March to June 2011 | Introducing Colleen Murphy
The UK premiere
Part of 'Introducing Colleen Murphy', a mini-season within a season as part of “In Their Place” – a three month season of work by women playwrights
Leona and Danny's young daughter, Amelia, perishes in a car crash. Paralysed in a car accident, Danny is spurned by his wife's harsh accusations as she clings helplessly to a balloon believed to contain the daughter's last breath. Enter Lola, a pathological grief councillor.
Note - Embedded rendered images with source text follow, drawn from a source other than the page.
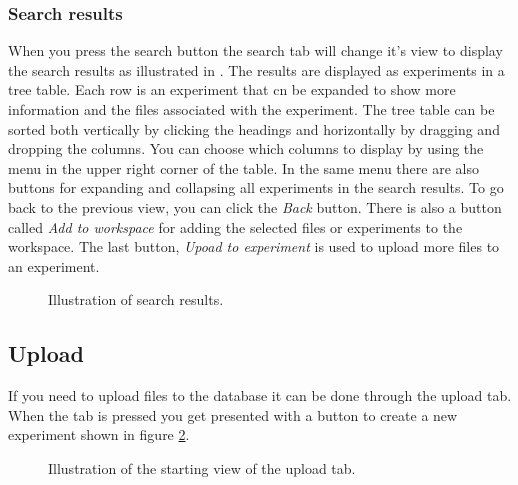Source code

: \subsubsection{Search results}
When you press the search button the search tab will change it's view to display the search results as illustrated in . The results are displayed as experiments in a tree table. Each row is an experiment that cn be expanded to show more information and the files associated with the experiment. The tree table can be sorted both vertically by clicking the headings and horizontally by dragging and dropping the columns. You can choose which columns to display by using the menu in the upper right corner of the table. In the same menu there are also buttons for expanding and collapsing all experiments in the search results. To go back to the previous view, you can click the \emph{Back} button. There is also a button called \emph{Add to workspace} for adding the selected files or experiments to the workspace. The last button, \emph{Upoad to experiment} is used to upload more files to an experiment.

\begin{figure}[htb]
	\caption{Illustration of search results.}
	\label{fig:des_search-results}
\end{figure}
\FloatBarrier

\subsection{Upload}
If you need to upload files to the database it can be done through the upload tab. When the tab is pressed you get presented with a button to create a new experiment shown in figure \ref{fig:des_upload-tab}.
\newpage
\begin{figure}[h!]
	\caption{Illustration of the starting view of the upload tab.}
	\label{fig:des_upload-tab}
\end{figure}
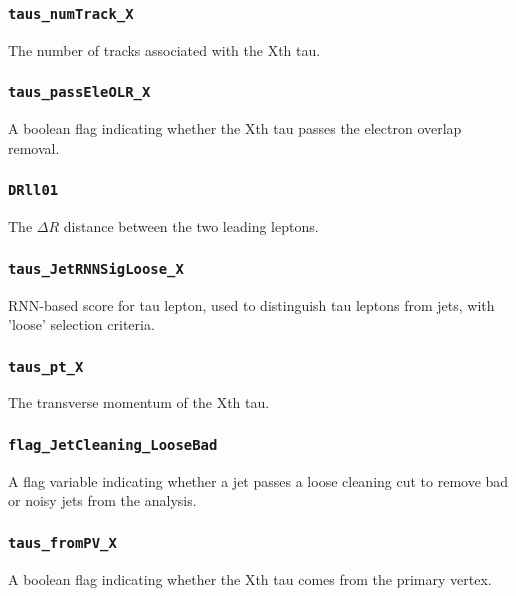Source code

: \subsubsection{\texttt{taus\_numTrack\_X}} The number of tracks associated with the Xth tau.

\subsubsection{\texttt{taus\_passEleOLR\_X}} A boolean flag indicating whether the Xth tau passes the electron overlap
removal.

\subsubsection{\texttt{DRll01}} The $\Delta R$ distance between the two leading leptons.

\subsubsection{\texttt{taus\_JetRNNSigLoose\_X}} RNN-based score for tau lepton, used to distinguish tau leptons from
jets, with 'loose' selection criteria.

\subsubsection{\texttt{taus\_pt\_X}} The transverse momentum of the Xth tau.


\subsubsection{\texttt{flag\_JetCleaning\_LooseBad}} A flag variable indicating whether a jet passes a loose cleaning cut
to remove bad or noisy jets from the analysis.

\subsubsection{\texttt{taus\_fromPV\_X}} A boolean flag indicating whether the Xth tau comes from the primary vertex.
Turbulent and daring, Murphy's writing ventures through dark emotional territory unearthing humour and forgiveness as Leona and Danny fight their way back to each other, and to life. Beating Heart Cadaver was shortlisted for Canada’s most prestigious literary award, the Governor General's Award for English Language Drama.
The three Sunday/Monday slots in the season are entirely devoted to introducing the UK to the work of one writer – multi-award-winning Canadian playwright, and our latest Playwright-in-Residence, Colleen Murphy – with a European premiere, a UK premiere and a world premiere of her work. This mini-season within a season marks Colleen’s UK debut.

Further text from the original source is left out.